Nach DANCYGIER (2003) ist der Aszites beim Menschen in 78 % der Fälle durch eine Leberparenchymerkrankung bedingt, es folgen mit 12 % die malignen und mit 5 % die kardiovaskulären Erkrankungen. Selten sind sie infektiös oder renal bedingt. Von den 78 % fallen 77 % ursächlich in den Bereich der Leberzirrhose, weshalb der Aszites erst im fortgeschrittenen Stadium einer Hepatopathie auftritt (DANCYGIER 2003). Die Entstehung des Aszites ist multifaktoriell und es gibt verschiedene Theorien zur Entstehung der Imbalanz der Starling-Kräfte. Einerseits sinkt bei der Leberinsuffizienz der onkotische Druck durch eine Hypalbuminämie aufgrund einer verminderten Proteinsyntheseleistung der Leber.

Andererseits erhöht sich der hydrostatische Druck im Bereich der splanchnischen Kapillaren aufgrund eines Rückstaus im Rahmen der portalen Hypertonie (GEROK et al. 2000, SUTER 2001a, FLEIG 2004). Eine erhöhte Kapillarpermeabilität spielt nach FLEIG (2004) und SUTER (2001a) für die Pathogenese eine Rolle, sowie eine gesteigerte Lymphproduktion (GEROK et al. 2000, FLEIG 2004). Neben diesen lokalen Faktoren ist eine systemische Störung des Natrium- und Flüssigkeitshaushaltes im Rahmen der Lebererkrankung essentiell für die Entstehung des Aszites (GEROK et al. 2000, SUTER 2001a, FLEIG 2004). So kommt es nach einer Aktivierung des Renin-Angiotensin-Aldosteron-Systems zu einer erhöhten Natriumretention, dadurch zur Wasserretention und folgend zur Aszitesbildung (GEROK et

al. 2000).
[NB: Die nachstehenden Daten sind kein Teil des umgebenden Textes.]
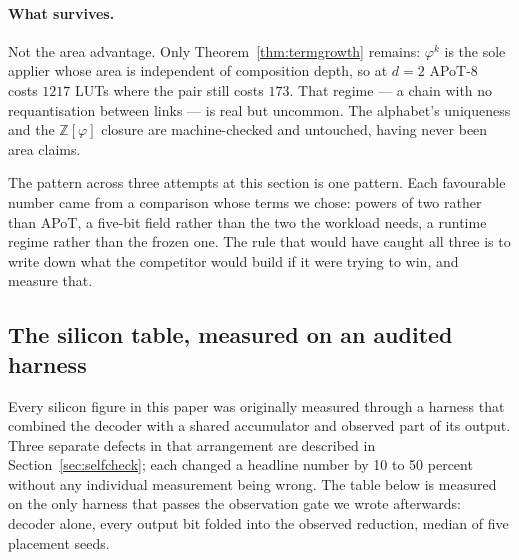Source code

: \documentclass[11pt]{article}
\theoremstyle{definition}
\begin{document}
\paragraph{What survives.} Not the area advantage. Only
Theorem~\ref{thm:termgrowth} remains: $\varphi^{k}$ is the sole applier whose
area is independent of composition depth, so at $d=2$ APoT-8 costs $1217$ LUTs
where the pair still costs $173$. That regime --- a chain with no requantisation
between links --- is real but uncommon. The alphabet's uniqueness and the
$\mathbb{Z}[\varphi]$ closure are machine-checked and untouched, having never
been area claims.

The pattern across three attempts at this section is one pattern. Each favourable
number came from a comparison whose terms we chose: powers of two rather than
APoT, a five-bit field rather than the two the workload needs, a runtime regime
rather than the frozen one. The rule that would have caught all three is to write
down what the competitor would build if it were trying to win, and measure that.




\subsection{The silicon table, measured on an audited harness}
\label{sec:cleantable}

Every silicon figure in this paper was originally measured through a harness that
combined the decoder with a shared accumulator and observed part of its output.
Three separate defects in that arrangement are described in
Section~\ref{sec:selfcheck}; each changed a headline number by 10 to 50 percent
without any individual measurement being wrong. The table below is measured on
the only harness that passes the observation gate we wrote afterwards: decoder
alone, every output bit folded into the observed reduction, median of five
placement seeds.
\end{document}
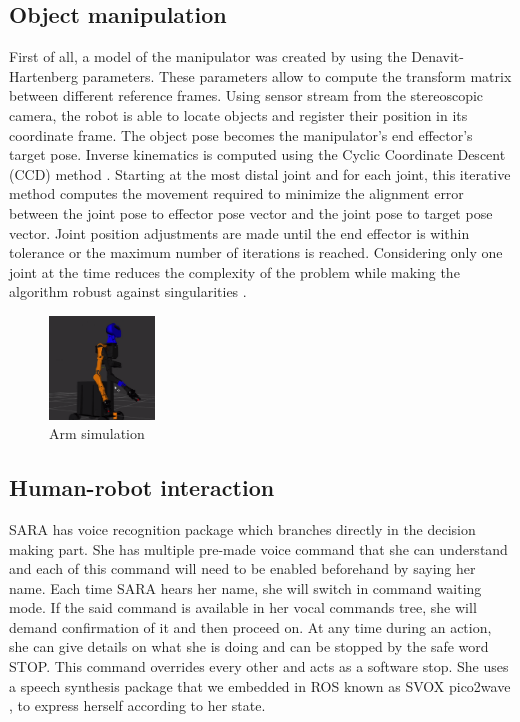 \documentclass[runningheads,a4paper]{llncs}
\begin{document}
\subsection{Object manipulation}
\tab First of all, a model of the manipulator was created by using the Denavit-Hartenberg \cite{kinematic} parameters. These parameters allow to compute the transform matrix between different reference frames. Using sensor stream from the stereoscopic camera, the robot is able to locate objects and register their position in its coordinate frame. The object pose becomes the manipulator's end effector's target pose. Inverse kinematics is computed using the Cyclic Coordinate Descent (CCD) method \cite{coordinate}. Starting at the most distal joint and for each joint, this iterative method computes the movement required to minimize the alignment error between the joint pose to effector pose vector and the joint pose to target pose vector. Joint position adjustments are made until the end effector is within tolerance or the maximum number of iterations is reached. Considering only one joint at the time reduces the complexity of the problem while making the algorithm robust against singularities \cite{springer}. 
\begin{figure}
\centering
\includegraphics[width=0.25\textwidth]{images/arm_sim.png}
\caption{Arm simulation}
\end{figure}


\subsection{Human-robot interaction}
\tab SARA has voice recognition package which branches directly in the decision making part. She has multiple pre-made voice command that she can understand and each of this command will need to be enabled beforehand by saying her name. Each time SARA hears her name, she will switch in command waiting mode. If the said command is available in her vocal commands tree, she will demand confirmation of it and then proceed on. At any time during an action, she can give details on what she is doing and can be stopped by the safe word STOP. This command overrides every other and acts as a software stop. She uses a speech synthesis package that we embedded in ROS known as SVOX pico2wave \cite{svox}, to express herself according to her state.\\
\end{document}
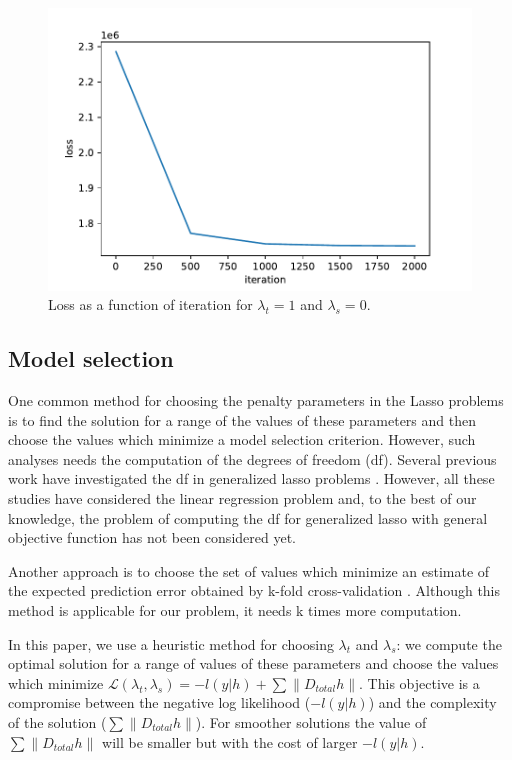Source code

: \documentclass{article}
\begin{document}
\begin{figure}[ht]
	\vskip 0.2in
	\begin{center}
		\centerline{\includegraphics[width=1\columnwidth]{Figures/loss_vs_iter}}
		\caption{Loss as a function of iteration for $\lambda_t=1$ and $\lambda_s=0$.}
		\label{fig:loss_vs_iter}
	\end{center}
	\vskip -0.2in
\end{figure}

\subsection{Model selection}
One common method for choosing the penalty parameters in the Lasso problems is to find the solution for a range of the values of these parameters and then choose the values which minimize a model selection criterion. However, such analyses needs the computation of the degrees of freedom (df). Several previous work have investigated the df in generalized lasso problems \citep{tibshirani_degrees_2012,hu_dual_2015,zeng_geometry_2017}. However, all these studies have considered the linear regression problem and, to the best of our knowledge, the problem of computing the df for generalized lasso with general objective function has not been considered yet.

Another approach is to choose the set of values which minimize an estimate of the expected prediction error obtained by k-fold cross-validation \citep{tibshirani_regression_1996} . Although this method is applicable for our problem, it needs k times more computation.

In this paper, we use a heuristic method for choosing $\lambda_t$ and $\lambda_s$: we compute the optimal solution for a range of values of these parameters and choose the values which minimize $\mathscr{L}(\lambda_t,\lambda_s)=-l(y|h)+ \sum \lVert D_{total}h \lVert$. This objective is a compromise between the negative log likelihood ($-l(y|h)$) and the complexity of the solution ($\sum \lVert D_{total}h \lVert$). For smoother solutions the value of $\sum \lVert D_{total}h \lVert$ will be smaller but with the cost of larger $-l(y|h)$.
\end{document}
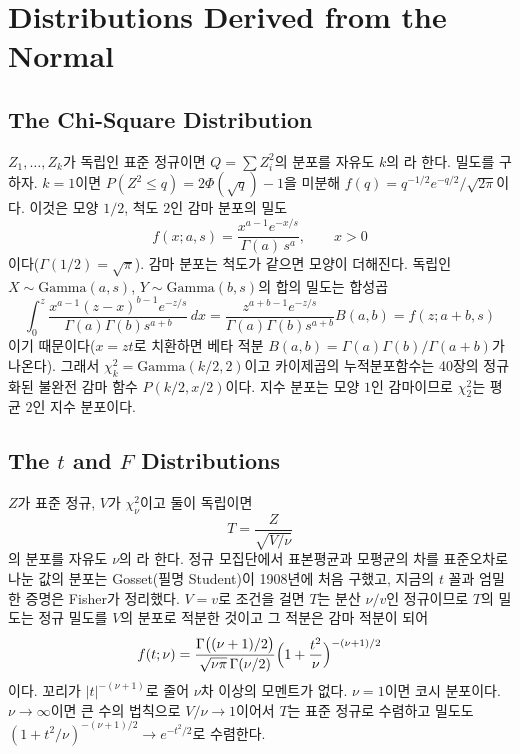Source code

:\section{Distributions Derived from the Normal}
\label{sec:normal-derived}

\subsection{The Chi-Square Distribution}

$Z_1,\dots,Z_k$가 독립인 표준 정규이면 $Q=\sum Z_i^2$의 분포를 자유도 $k$의 라 한다. 밀도를 구하자. $k=1$이면 $P(Z^2\le q)=2\Phi(\sqrt q)-1$을 미분해 $f(q)=q^{-1/2}e^{-q/2}/\sqrt{2\pi}$이다. 이것은 모양 $1/2$, 척도 $2$인 감마 분포의 밀도
\[
f(x;a,s)=\frac{x^{a-1}e^{-x/s}}{\Gamma(a)\,s^a},\qquad x>0
\]
이다($\Gamma(1/2)=\sqrt\pi$). 감마 분포는 척도가 같으면 모양이 더해진다. 독립인 $X\sim\mathrm{Gamma}(a,s)$, $Y\sim\mathrm{Gamma}(b,s)$의 합의 밀도는 합성곱
\[
\int_0^z\frac{x^{a-1}(z-x)^{b-1}e^{-z/s}}{\Gamma(a)\Gamma(b)s^{a+b}}\,dx=\frac{z^{a+b-1}e^{-z/s}}{\Gamma(a)\Gamma(b)s^{a+b}}B(a,b)=f(z;a+b,s)
\]
이기 때문이다($x=zt$로 치환하면 베타 적분 $B(a,b)=\Gamma(a)\Gamma(b)/\Gamma(a+b)$가 나온다). 그래서 $\chi^2_k=\mathrm{Gamma}(k/2,2)$이고 카이제곱의 누적분포함수는 40장의 정규화된 불완전 감마 함수 $P(k/2,x/2)$이다. 지수 분포는 모양 $1$인 감마이므로 $\chi^2_2$는 평균 $2$인 지수 분포이다.

\subsection{The $t$ and $F$ Distributions}

$Z$가 표준 정규, $V$가 $\chi^2_\nu$이고 둘이 독립이면
\[
T=\frac Z{\sqrt{V/\nu}}
\]
의 분포를 자유도 $\nu$의 라 한다. 정규 모집단에서 표본평균과 모평균의 차를 표준오차로 나눈 값의 분포는 Gosset(필명 Student)이 1908년에 처음 구했고\cite{student1908}, 지금의 $t$ 꼴과 엄밀한 증명은 Fisher가 정리했다. $V=v$로 조건을 걸면 $T$는 분산 $\nu/v$인 정규이므로 $T$의 밀도는 정규 밀도를 $V$의 분포로 적분한 것이고 그 적분은 감마 적분이 되어
\[
f(t;\nu)=\frac{\Gamma\bigl((\nu+1)/2\bigr)}{\sqrt{\nu\pi}\,\Gamma(\nu/2)}\Bigl(1+\frac{t^2}\nu\Bigr)^{-(\nu+1)/2}
\]
이다. 꼬리가 $|t|^{-(\nu+1)}$로 줄어 $\nu$차 이상의 모멘트가 없다. $\nu=1$이면 코시 분포이다. $\nu\to\infty$이면 큰 수의 법칙으로 $V/\nu\to1$이어서 $T$는 표준 정규로 수렴하고 밀도도 $(1+t^2/\nu)^{-(\nu+1)/2}\to e^{-t^2/2}$로 수렴한다.

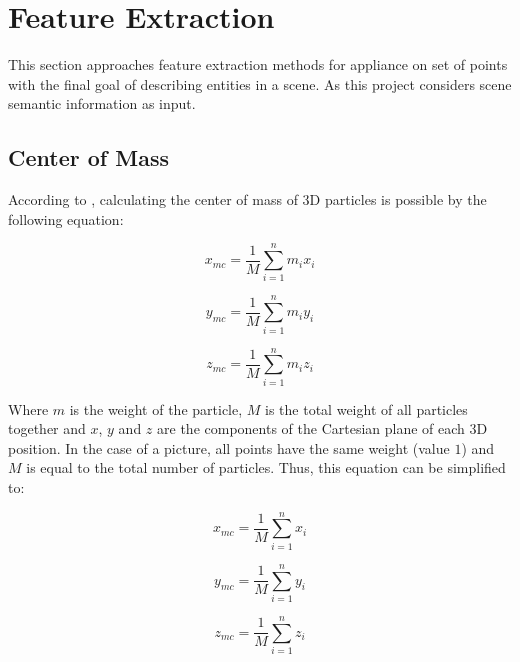 \section{Feature Extraction}

    This section approaches feature extraction methods for appliance on set of points with the final goal of describing entities in a scene. As this project considers scene semantic information as input. 
    
\subsection{Center of Mass}

    According to \cite[p. 219]{halliday-Mass-Center}, calculating the center of mass of 3D particles is possible by the following equation:
    
    \begin{equation}\label{eq:MassCenterX1}
    x_{mc} = \frac{1}{M}\sum_{i=1}^{n}m_{i}x_{i} 
    \end{equation}
    
    \begin{equation}\label{eq:MassCenterY1}
    y_{mc} = \frac{1}{M}\sum_{i=1}^{n}m_{i}y_{i}
    \end{equation}
    
    \begin{equation}\label{eq:MassCenterZ1}
    z_{mc} = \frac{1}{M}\sum_{i=1}^{n}m_{i}z_{i}
    \end{equation}
    
    Where \(m\) is the weight of the particle, \(M\) is the total weight of all particles together and \(x\), \(y\) and \(z\) are the components of the Cartesian plane of each 3D position. In the case of a picture, all points have the same weight (value \(1\)) and \(M\) is equal to the total number of particles. Thus, this equation can be simplified to:
    
    \begin{equation}\label{eq:MassCenterX2}
    x_{mc} = \frac{1}{M}\sum_{i=1}^{n}x_{i} 
    \end{equation}
    
    \begin{equation}\label{eq:MassCenterY2}
    y_{mc} = \frac{1}{M}\sum_{i=1}^{n}y_{i}
    \end{equation}
    
    \begin{equation}\label{eq:MassCenterZ2}
    z_{mc} = \frac{1}{M}\sum_{i=1}^{n}z_{i}
    \end{equation}
    
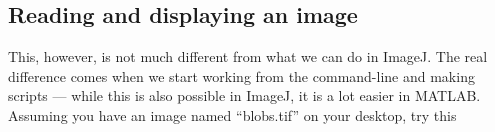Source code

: \subsection{Reading and displaying  an image}
This, however, is not much different from what we can do in ImageJ.
The real difference comes when we start working from the command-line and making scripts --- while this is also possible in ImageJ, it is a lot easier in MATLAB. Assuming you have an image named ``blobs.tif'' on your desktop, try this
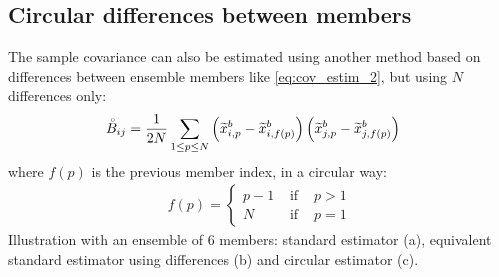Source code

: \documentclass[12pt]{scrartcl}
\begin{document}
\subsection{Circular differences between members}
The sample covariance can also be estimated using another method based on differences between ensemble members like \eqref{eq:cov_estim_2}, but using $N$ differences only:
\begin{align}
\label{eq:cov_estim_3}
\accentset{\circ}{B}_{ij} & = \frac{1}{2N} \sum_{1 \le p \le N} \left(\widetilde{x}^b_{i,p} - \widetilde{x}^b_{i,f(p)}\right) \left(\widetilde{x}^b_{j,p} - \widetilde{x}^b_{j,f(p)}\right)
\end{align}
where $f(p)$ is the previous member index, in a circular way:
\begin{align}
f(p) = \left\{ \begin{array}{rcl}
p-1 & \text{ if } & p > 1 \\
N & \text{ if } & p = 1
\end{array}\right.
\end{align}
Illustration with an ensemble of 6 members: standard estimator (a), equivalent standard estimator using differences (b) and circular estimator (c).
\end{document}
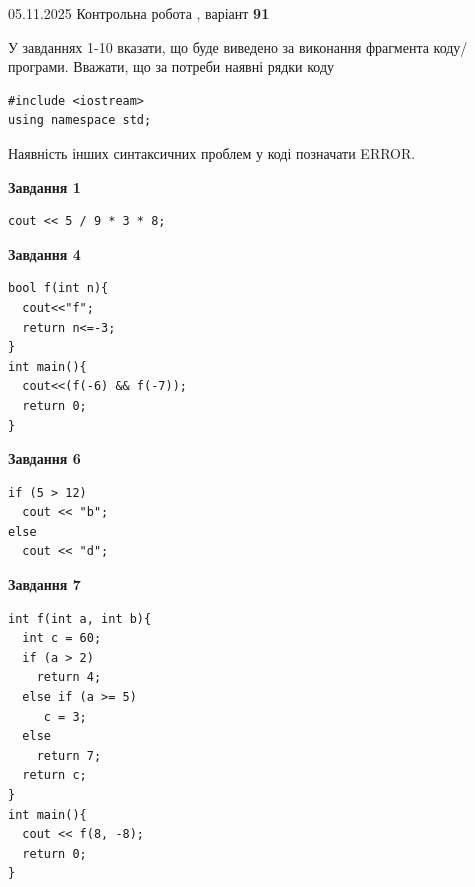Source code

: \documentclass[12pt, ukrainian]{article}
\begin{document}
\newpage

{\Large{05.11.2025 Контрольна робота , варіант  \No \textbf { 91 }\par}}
{
\begin {large}
У завданнях 1-10 вказати, що буде виведено за виконання фрагмента коду/про\-гра\-ми.
Вважати, що за потреби наявні рядки коду
\begin{verbatim}
#include <iostream>
using namespace std;
\end{verbatim}
Наявність інших синтаксичних проблем у коді позначати ERROR.

\begin{minipage}[t]{7.0cm}

\begin{center}
\textbf{Завдання 1}
\end{center}
\vspace{-8mm}

\begin{verbatim}
cout << 5 / 9 * 3 * 8;
\end{verbatim}



\begin{center}
\textbf{Завдання 4}
\end{center}
\vspace{-8mm}

\begin{verbatim}
bool f(int n){
  cout<<"f";
  return n<=-3;
}
int main(){
  cout<<(f(-6) && f(-7));
  return 0;
}
\end{verbatim}



\begin{center}
\textbf{Завдання 6}
\end{center}
\vspace{-8mm}

\begin{verbatim}
if (5 > 12)
  cout << "b";
else
  cout << "d";
\end{verbatim}



\begin{center}
\textbf{Завдання 7}
\end{center}
\vspace{-8mm}

\begin{verbatim}
int f(int a, int b){
  int c = 60;
  if (a > 2)
    return 4;
  else if (a >= 5)
     c = 3;
  else
    return 7;
  return c;
}
int main(){
  cout << f(8, -8);
  return 0;
}
\end{verbatim}


\end{minipage}
\end{large}}
\end{document}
Ob bei der Pathogenese der Natriumretention eine verminderte Füllung des splanchnischen Gefäßsystems initial auf eine arterielle Vasodilatation durch Vasodilatatoren oder auf eine Verringerung des Flüssigkeitsvolumens durch die Abnahme des hydrostatischen Druckes zurückzuführen ist, wird kontrovers diskutiert (GEROK et al. 2000, DANCYGIER 2003, FLEIG 2004).

2.4.1.4 Hepatische Enzephalopathie

Die hepatische Enzephalopathie (HE) entwickelt sich beim Menschen infolge einer schweren akuten oder chronischen Leberinsuffizienz (DANCYGIER 2003). Es kommt zu mentalen Veränderungen, die sich in Störungen der Konzentrationsfähigkeit, Änderung des Wach-Schlaf-Rhythmuses, neuromuskulären Alterationen, Stimmungsschwankungen mit Depressionen und Desorientierung bis hin zum Koma äußern (DANCYGIER 2003). Die verminderte Leberleistung oder portosystemische Kollateralkreisläufe führen zu einer unzureichenden Entgiftung des anfallenden Ammoniaks im Harnstoffzyklus oder der Glutaminsynthese mit der Folge einer Erhöhung der Blutammoniakwerte (WEIßENDORN 2000) und einer verminderten Entgiftung der aus dem Darm anfallenden Endotoxine (SUTER 2001a). Ammoniak durchtritt die Blut-Hirn-Schranke und tritt in die Astrozyten ein, was zu einer komplexen Funktionsbeeinträchtigung mit Änderungen der Neurotransmitter-konzentrationen führt (DANCYGIER 2003). Der zerebrale Stoffwechsel wird im Sinne eines Circulus Vitiosus weiter beeinträchtigt und schließlich die Erregungsleitung gestört (DANCYGIER 2003).